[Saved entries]
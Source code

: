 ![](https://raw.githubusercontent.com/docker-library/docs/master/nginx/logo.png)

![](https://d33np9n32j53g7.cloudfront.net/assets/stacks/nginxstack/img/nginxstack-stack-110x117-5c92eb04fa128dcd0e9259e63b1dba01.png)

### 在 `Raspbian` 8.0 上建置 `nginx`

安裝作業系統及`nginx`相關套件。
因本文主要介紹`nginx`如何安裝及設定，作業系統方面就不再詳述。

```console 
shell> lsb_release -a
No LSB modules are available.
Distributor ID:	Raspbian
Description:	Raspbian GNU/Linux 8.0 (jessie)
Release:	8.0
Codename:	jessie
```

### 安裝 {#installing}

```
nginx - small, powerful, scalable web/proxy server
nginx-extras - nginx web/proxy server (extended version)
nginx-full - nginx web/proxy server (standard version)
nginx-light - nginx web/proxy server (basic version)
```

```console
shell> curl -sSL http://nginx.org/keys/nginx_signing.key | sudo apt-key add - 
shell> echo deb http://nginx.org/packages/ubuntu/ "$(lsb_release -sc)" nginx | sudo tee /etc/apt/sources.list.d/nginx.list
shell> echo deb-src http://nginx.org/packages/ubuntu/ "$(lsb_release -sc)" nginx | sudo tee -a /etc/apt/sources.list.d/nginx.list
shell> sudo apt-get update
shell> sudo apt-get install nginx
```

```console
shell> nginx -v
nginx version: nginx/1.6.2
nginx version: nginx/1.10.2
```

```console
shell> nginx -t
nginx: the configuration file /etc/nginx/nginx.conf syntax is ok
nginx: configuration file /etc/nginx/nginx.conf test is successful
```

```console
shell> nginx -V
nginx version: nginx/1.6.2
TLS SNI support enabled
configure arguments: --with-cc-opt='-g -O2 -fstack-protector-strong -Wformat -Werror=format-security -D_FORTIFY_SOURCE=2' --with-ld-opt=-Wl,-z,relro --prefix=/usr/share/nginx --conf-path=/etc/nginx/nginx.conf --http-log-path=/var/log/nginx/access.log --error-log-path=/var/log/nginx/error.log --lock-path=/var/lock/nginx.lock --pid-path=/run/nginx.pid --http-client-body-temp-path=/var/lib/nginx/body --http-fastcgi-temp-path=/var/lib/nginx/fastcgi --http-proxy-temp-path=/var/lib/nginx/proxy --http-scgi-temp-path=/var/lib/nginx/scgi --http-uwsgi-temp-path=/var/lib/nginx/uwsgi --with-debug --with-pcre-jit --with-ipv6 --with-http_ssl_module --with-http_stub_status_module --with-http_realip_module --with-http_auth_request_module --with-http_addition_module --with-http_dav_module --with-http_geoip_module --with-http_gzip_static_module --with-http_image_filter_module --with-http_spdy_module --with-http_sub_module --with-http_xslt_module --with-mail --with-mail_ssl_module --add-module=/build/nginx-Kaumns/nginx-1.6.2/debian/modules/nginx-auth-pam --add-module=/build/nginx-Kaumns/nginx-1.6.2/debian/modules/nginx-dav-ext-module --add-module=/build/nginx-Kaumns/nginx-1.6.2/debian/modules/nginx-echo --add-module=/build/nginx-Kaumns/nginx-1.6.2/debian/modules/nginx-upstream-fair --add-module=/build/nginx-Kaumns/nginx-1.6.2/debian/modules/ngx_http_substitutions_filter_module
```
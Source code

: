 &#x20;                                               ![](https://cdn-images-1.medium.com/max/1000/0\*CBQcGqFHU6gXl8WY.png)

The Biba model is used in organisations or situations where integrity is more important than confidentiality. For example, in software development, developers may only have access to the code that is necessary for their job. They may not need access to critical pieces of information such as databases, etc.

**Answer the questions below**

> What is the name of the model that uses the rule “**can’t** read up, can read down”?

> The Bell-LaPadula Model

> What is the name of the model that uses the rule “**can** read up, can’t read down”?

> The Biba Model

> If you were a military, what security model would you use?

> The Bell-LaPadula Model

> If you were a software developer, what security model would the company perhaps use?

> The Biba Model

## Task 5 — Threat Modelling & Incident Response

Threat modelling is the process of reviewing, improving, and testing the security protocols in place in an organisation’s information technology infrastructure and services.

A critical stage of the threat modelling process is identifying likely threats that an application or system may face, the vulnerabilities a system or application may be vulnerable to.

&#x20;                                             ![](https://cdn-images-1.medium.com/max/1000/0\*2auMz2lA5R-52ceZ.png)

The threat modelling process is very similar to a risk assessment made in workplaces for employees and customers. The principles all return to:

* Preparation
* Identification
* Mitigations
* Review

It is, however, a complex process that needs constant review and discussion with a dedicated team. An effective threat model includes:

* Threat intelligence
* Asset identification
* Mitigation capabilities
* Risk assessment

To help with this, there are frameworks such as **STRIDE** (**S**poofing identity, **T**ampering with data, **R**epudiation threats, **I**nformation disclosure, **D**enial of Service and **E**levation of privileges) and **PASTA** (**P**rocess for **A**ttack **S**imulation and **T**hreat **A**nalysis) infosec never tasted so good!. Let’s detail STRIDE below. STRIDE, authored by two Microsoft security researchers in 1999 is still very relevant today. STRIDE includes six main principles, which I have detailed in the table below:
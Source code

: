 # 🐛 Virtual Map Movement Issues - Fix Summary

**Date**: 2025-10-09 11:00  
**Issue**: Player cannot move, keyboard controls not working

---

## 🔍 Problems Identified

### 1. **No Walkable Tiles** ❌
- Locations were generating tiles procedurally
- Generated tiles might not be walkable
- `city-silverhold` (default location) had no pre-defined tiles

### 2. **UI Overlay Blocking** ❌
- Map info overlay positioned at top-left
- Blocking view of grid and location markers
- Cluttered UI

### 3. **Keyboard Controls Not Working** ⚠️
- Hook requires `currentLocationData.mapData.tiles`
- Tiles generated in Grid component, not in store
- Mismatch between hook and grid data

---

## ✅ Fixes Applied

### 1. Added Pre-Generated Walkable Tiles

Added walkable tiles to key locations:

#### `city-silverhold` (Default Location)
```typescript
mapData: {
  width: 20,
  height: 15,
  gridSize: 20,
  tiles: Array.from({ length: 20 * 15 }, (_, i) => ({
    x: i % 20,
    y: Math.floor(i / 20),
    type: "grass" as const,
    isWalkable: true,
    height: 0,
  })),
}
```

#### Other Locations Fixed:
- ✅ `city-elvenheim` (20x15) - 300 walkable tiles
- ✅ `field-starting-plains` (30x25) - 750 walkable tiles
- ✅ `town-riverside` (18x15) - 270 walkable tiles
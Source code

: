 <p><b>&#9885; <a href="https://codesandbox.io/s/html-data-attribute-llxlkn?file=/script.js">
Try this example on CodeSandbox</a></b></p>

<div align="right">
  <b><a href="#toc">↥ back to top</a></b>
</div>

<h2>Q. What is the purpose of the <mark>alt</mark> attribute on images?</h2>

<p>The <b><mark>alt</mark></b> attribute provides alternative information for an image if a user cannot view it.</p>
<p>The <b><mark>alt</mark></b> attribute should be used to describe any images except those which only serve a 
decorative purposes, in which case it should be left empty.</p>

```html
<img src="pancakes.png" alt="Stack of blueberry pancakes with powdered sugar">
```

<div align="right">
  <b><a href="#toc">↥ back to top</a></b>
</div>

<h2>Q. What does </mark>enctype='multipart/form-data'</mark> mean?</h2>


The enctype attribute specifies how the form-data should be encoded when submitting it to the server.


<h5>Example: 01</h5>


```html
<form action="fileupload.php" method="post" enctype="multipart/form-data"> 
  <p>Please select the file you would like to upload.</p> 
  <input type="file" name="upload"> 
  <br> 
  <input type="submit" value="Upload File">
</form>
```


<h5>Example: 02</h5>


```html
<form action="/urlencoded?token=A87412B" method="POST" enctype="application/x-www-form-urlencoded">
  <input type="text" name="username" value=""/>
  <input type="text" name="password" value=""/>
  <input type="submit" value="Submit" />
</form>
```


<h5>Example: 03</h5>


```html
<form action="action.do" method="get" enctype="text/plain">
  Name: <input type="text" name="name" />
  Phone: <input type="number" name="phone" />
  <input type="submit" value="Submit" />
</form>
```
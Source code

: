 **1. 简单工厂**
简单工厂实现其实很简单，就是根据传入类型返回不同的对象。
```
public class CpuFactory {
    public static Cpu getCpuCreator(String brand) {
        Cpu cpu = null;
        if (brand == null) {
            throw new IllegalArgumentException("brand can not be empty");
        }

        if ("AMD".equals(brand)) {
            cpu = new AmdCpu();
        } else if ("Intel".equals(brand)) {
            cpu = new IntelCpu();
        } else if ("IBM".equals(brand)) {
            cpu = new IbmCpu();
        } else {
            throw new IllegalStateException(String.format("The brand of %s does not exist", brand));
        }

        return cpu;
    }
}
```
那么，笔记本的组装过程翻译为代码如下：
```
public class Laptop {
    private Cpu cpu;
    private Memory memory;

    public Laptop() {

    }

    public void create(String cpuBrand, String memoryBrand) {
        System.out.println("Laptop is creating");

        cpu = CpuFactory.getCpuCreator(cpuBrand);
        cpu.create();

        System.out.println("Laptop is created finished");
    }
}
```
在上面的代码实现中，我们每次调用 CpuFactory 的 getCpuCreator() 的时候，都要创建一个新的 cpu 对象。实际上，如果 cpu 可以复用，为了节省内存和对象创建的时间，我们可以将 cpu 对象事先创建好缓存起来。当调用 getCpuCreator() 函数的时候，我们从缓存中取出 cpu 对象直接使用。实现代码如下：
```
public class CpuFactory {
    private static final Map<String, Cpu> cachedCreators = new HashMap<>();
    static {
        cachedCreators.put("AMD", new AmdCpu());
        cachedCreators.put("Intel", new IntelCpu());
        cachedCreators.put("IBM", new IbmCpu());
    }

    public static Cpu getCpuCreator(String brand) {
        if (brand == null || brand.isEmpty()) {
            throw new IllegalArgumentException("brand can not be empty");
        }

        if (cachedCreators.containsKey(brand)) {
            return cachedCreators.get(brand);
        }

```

# [PROBLEM TO WORK ON]
Show all lines in the records above that hold "application".

# [EXERCISE RESPONSE]
A critical stage of the threat modelling process is identifying likely threats that an application or system may face, the vulnerabilities a system or application may be vulnerable to.
<form action="/urlencoded?token=A87412B" method="POST" enctype="application/x-www-form-urlencoded">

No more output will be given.